Women Drivers Prove They Can Race With the Boys
DAYTONA BEACH, Fla. (April 2, 2004) -- When Milka Duno won the Grand Prix of Miami with co-driver Andy Wallace last month, she was not the only woman competing in the Rolex Sports Car Series race. Liz Halliday finished on the podium with co-driver Kevin Buckler in the GT class, while Mae Van Wijk competed in the SGS class with Armando Trentini. Next weekend, all three women will again vie for a spot in Victory Lane, this time in the Food City 250 at Phoenix International Raceway, April 10.
Duno, who will drive the Howard-Boss Motorsports No. 2 CITGO Ponitac Crawford, became not only the first woman to capture an overall Rolex Series win with her historic victory at the Homestead-Miami Speedway, but also the first female to score an overall victory in a major North American professional sports car race.
"It was very exciting winning the Grand Prix of Miami," commented Duno. "Andy and I, together with the CITGO and the Howard-Boss Motorsports crews, have been working very hard to be competitive, and the win at Miami was the result of all of us working very hard."
Halliday stood on the podium in just her first Rolex Series race after she and Buckler finished third in the GT class driving The Racer's Group No. 67 Porsche GT3 RS.
"To be on the podium at my first Grand American race and the first time that Kevin and I have raced as a team, was a fantastic feeling," Halliday explained. "To be honest, it exceeded our expectations for the first race, and we will keep working hard to be on the podium at all the races this season!"
In a sport historically dominated by men, many could think that being one of only three women in the Rolex Series might be hard. Halliday does not think so.
"I have actually always liked the idea of being one of not many women in the sport of motor racing," she said. "So many other sports are male and female separated, and it makes success feel that much more rewarding when we are all equal and fighting for the same win."

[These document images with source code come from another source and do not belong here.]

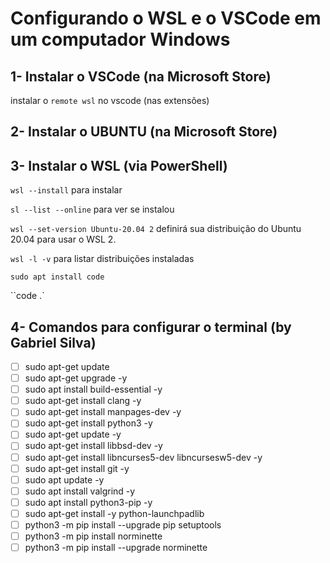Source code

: # Configurando o WSL e o VSCode em um computador Windows


## 1- Instalar o VSCode  (na Microsoft Store)

instalar o `remote wsl` no vscode (nas extensões)

## 2- Instalar o UBUNTU (na Microsoft Store)

## 3- Instalar o WSL (via PowerShell)

`wsl --install` para instalar 

`sl --list --online` para ver se instalou

`wsl --set-version Ubuntu-20.04 2` definirá sua distribuição do Ubuntu 20.04 para usar o WSL 2.

`wsl -l -v` para listar distribuições instaladas

`sudo apt install code`

``code .`

## 4- Comandos para configurar o terminal (by Gabriel Silva)

- [ ]  sudo apt-get update
- [ ]  sudo apt-get upgrade -y
- [ ]  sudo apt install build-essential -y
- [ ]  sudo apt-get install clang -y
- [ ]  sudo apt-get install manpages-dev -y
- [ ]  sudo apt-get install python3 -y
- [ ]  sudo apt-get update -y
- [ ]  sudo apt-get install libbsd-dev -y
- [ ]  sudo apt-get install libncurses5-dev libncursesw5-dev -y
- [ ]  sudo apt-get install git -y
- [ ]  sudo apt update -y
- [ ]  sudo apt install valgrind -y
- [ ]  sudo apt install python3-pip -y
- [ ]  sudo apt-get install -y python-launchpadlib
- [ ]  python3 -m pip install --upgrade pip setuptools
- [ ]  python3 -m pip install norminette
- [ ]  python3 -m pip install --upgrade norminette
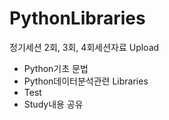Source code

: # PythonLibraries

정기세션 2회, 3회, 4회세션자료 Upload
  - Python기초 문법 
  - Python데이터분석관련 Libraries
  - Test
  - Study내용 공유
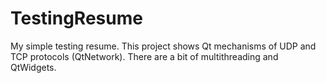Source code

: # TestingResume
My simple testing resume.
This project shows Qt mechanisms of UDP and TCP protocols (QtNetwork). 
There are a bit of multithreading and QtWidgets. 
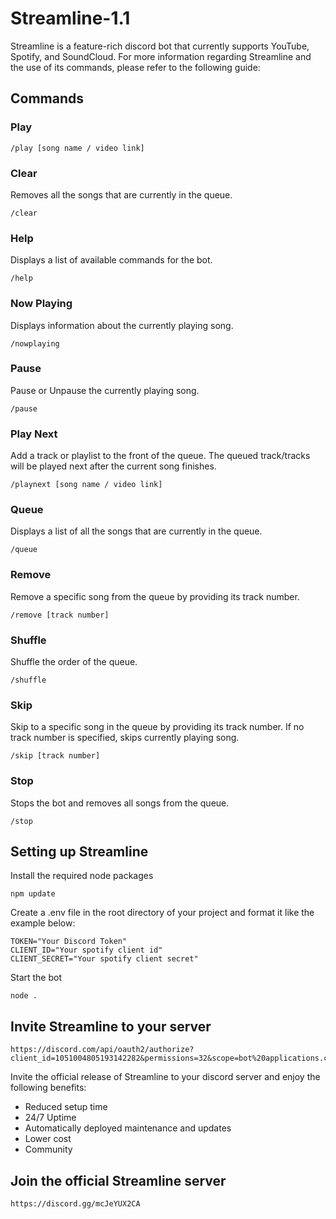 # Streamline-1.1

Streamline is a feature-rich discord bot that currently supports YouTube, Spotify, and SoundCloud. For more information regarding Streamline and the use of its commands, please refer to the following guide:

## Commands

### Play
	/play [song name / video link]

### Clear 
Removes all the songs that are currently in the queue.

	/clear

### Help
Displays a list of available commands for the bot.

	/help

### Now Playing
Displays information about the currently playing song.

	/nowplaying

### Pause
Pause or Unpause the currently playing song.

	/pause

### Play Next
Add a track or playlist to the front of the queue. The queued track/tracks will be played next after the current song finishes.

	/playnext [song name / video link]

### Queue
Displays a list of all the songs that are currently in the queue.

	/queue

### Remove
Remove a specific song from the queue by providing its track number.

	/remove [track number]

### Shuffle
Shuffle the order of the queue.

	/shuffle

### Skip
Skip to a specific song in the queue by providing its track number. If no track number is specified, skips currently playing song.

	/skip [track number]

### Stop
Stops the bot and removes all songs from the queue.

	/stop
	
## Setting up Streamline

Install the required node packages

	npm update
	
Create a .env file in the root directory of your project and format it like the example below:

	TOKEN="Your Discord Token"
	CLIENT_ID="Your spotify client id"
	CLIENT_SECRET="Your spotify client secret"
	
Start the bot

	node .
	
## Invite Streamline to your server

	https://discord.com/api/oauth2/authorize?client_id=1051004805193142282&permissions=32&scope=bot%20applications.commands

Invite the official release of Streamline to your discord server and enjoy the following benefits:
+ Reduced setup time
+ 24/7 Uptime
+ Automatically deployed maintenance and updates
+ Lower cost
+ Community

	
## Join the official Streamline server
	
	https://discord.gg/mcJeYUX2CA

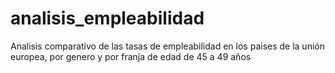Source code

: # analisis_empleabilidad
Analisis comparativo de las tasas de empleabilidad en los paises de la unión europea, por genero y por franja de edad de 45 a 49 años
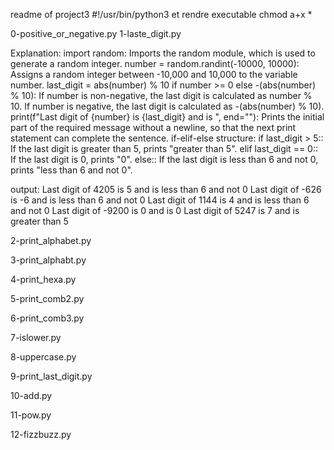readme of project3
#!/usr/bin/python3 et rendre executable chmod a+x *

0-positive_or_negative.py
1-laste_digit.py

Explanation:
import random: Imports the random module, which is used to generate a random integer.
number = random.randint(-10000, 10000): Assigns a random integer between -10,000 and 10,000 to the variable number.
last_digit = abs(number) % 10 if number >= 0 else -(abs(number) % 10):
If number is non-negative, the last digit is calculated as number % 10.
If number is negative, the last digit is calculated as -(abs(number) % 10).
print(f"Last digit of {number} is {last_digit} and is ", end=""): Prints the initial part of the required message without a newline, so that the next print statement can complete the sentence.
if-elif-else structure:
if last_digit > 5:: If the last digit is greater than 5, prints "greater than 5".
elif last_digit == 0:: If the last digit is 0, prints "0".
else:: If the last digit is less than 6 and not 0, prints "less than 6 and not 0".

output:
Last digit of 4205 is 5 and is less than 6 and not 0
Last digit of -626 is -6 and is less than 6 and not 0
Last digit of 1144 is 4 and is less than 6 and not 0
Last digit of -9200 is 0 and is 0
Last digit of 5247 is 7 and is greater than 5

2-print_alphabet.py


3-print_alphabt.py


4-print_hexa.py


5-print_comb2.py


6-print_comb3.py


7-islower.py


8-uppercase.py


9-print_last_digit.py


10-add.py


11-pow.py


12-fizzbuzz.py
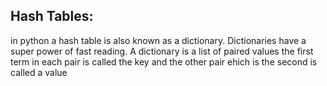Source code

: ## Hash Tables:
   in python a hash table is also known as a dictionary. Dictionaries have a super power of fast reading. A dictionary is a list of paired values the first term in each pair is called the key and the other pair ehich is the second is called a value 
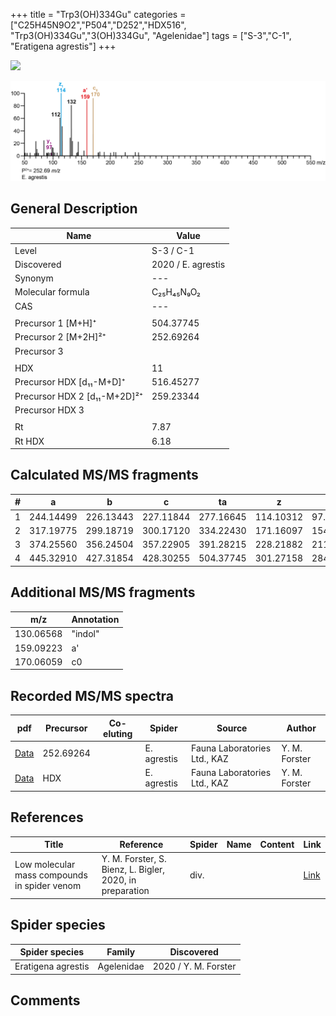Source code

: +++
title = "Trp3(OH)334Gu"
categories = ["C25H45N9O2","P504","D252","HDX516",
"Trp3(OH)334Gu","3(OH)334Gu",
"Agelenidae"]
tags = ["S-3","C-1",
"Eratigena agrestis"]
+++

![](/img/Trp3(OH)334Gu.png)

![](/img_MSMS/504_Trp3(OH)334Gu_Ea_2.png?classes=border)

## General Description

| Name                       | Value              |
|----------------------------|--------------------|
| Level                      | S-3 / C-1          |
| Discovered                 | 2020 / E. agrestis |
| Synonym                    | ---                |
| Molecular formula          | C₂₅H₄₅N₉O₂                   |
| CAS                        | ---                |
|                            |                    |
| Precursor 1 [M+H]⁺         | 504.37745                   |
| Precursor 2 [M+2H]²⁺       | 252.69264                   |
| Precursor 3                |                    |
|                            |                    |
| HDX                        | 11                   |
| Precursor HDX   [d₁₁-M+D]⁺   | 516.45277                   |
| Precursor HDX 2 [d₁₁-M+2D]²⁺ | 259.23344                   |
| Precursor HDX 3            |                    |
|                            |                    |
| Rt                         | 7.87                   |
| Rt HDX                     | 6.18                   |

## Calculated MS/MS fragments

| # | a         | b         | c         | ta        | z         | y         | tz        |
|---|-----------|-----------|-----------|-----------|-----------|-----------|-----------|
| 1 | 244.14499 | 226.13443 | 227.11844 | 277.16645 | 114.10312 | 97.07657 | 131.12967 |
| 2 | 317.19775 | 299.18719 | 300.17120 | 334.22430 | 171.16097 | 154.13442 | 188.18752 |
| 3 | 374.25560 | 356.24504 | 357.22905 | 391.28215 | 228.21882 | 211.19227 | 261.24028 |
| 4 | 445.32910 | 427.31854 | 428.30255 | 504.37745 | 301.27158 | 284.24503 | 318.29813 |

## Additional MS/MS fragments

| m/z | Annotation |
|-----|------------|
| 130.06568    | "indol"      |
| 159.09223    | a'           |
| 170.06059    | c0           |



## Recorded MS/MS spectra

| pdf                                             | Precursor | Co-eluting | Spider      | Source                       | Author        |
|-------------------------------------------------|-----------|------------|-------------|------------------------------|---------------|
| [Data](/pdf/E-agrestis/504_Trp3(OH)334Gu_Ea_2.pdf)   | 252.69264 |            | E. agrestis | Fauna Laboratories Ltd., KAZ | Y. M. Forster |
| [Data](/pdf/E-agrestis/504_Trp3(OH)334Gu_Ea_HDX.pdf)   | HDX |            | E. agrestis | Fauna Laboratories Ltd., KAZ | Y. M. Forster |


## References

| Title | Reference | Spider | Name | Content | Link |
|-------|-----------|--------|------|---------|------|
| Low molecular mass compounds in spider venom      | Y. M. Forster, S. Bienz, L. Bigler, 2020, in preparation          | div.       |   |   | [Link](unknown) |

## Spider species

| Spider species     | Family     | Discovered           |
|--------------------|------------|----------------------|
| Eratigena agrestis | Agelenidae | 2020 / Y. M. Forster |

## Comments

"I feel that people sometimes make too big of an issue about women drivers," she said. "It really doesn't matter if you are a man or a woman. If you decide to become a race car driver, you become a driver, not a woman driver or a male driver, just a driver. When I put on my race suit, I am simply a driver that wants to compete to the best of my ability and to race and to win. "
So are there any advantages to being a woman in the Rolex Series?
"I think that being a woman in this sport does bring in a fair amount of press and attention because there aren't that many of us doing it," Halliday noted. "Also, I find that if I have driven a car well, I get a lot of respect from the crew, team and other drivers, mainly I think because most don't believe a woman will be as quick until they have seen it!"
With 10 races left in the season, these women are determined to continue with their success.
"I never really set out to be the first woman to do this, or the first woman to do that," Duno remarked. "I feel that I'm a driver -- not a woman driver. And as a driver, I of course want to always do well and hopefully win."
"My main goals are to learn a lot and improve my driving skills, have a win in the Rolex Series and hopefully reach a level in my driving where I can gain a sponsor for the future," added Hallliday.
Duno, Halliday and Van Wijk can all be seen in the Food City 250 featuring the Rolex Sports Car Series at Phoenix International Raceway, April 9-10. Tickets are available for purchase at www.phoenixraceway.com. The race will be broadcast LIVE on SPEED Channel at 9 p.m. ET.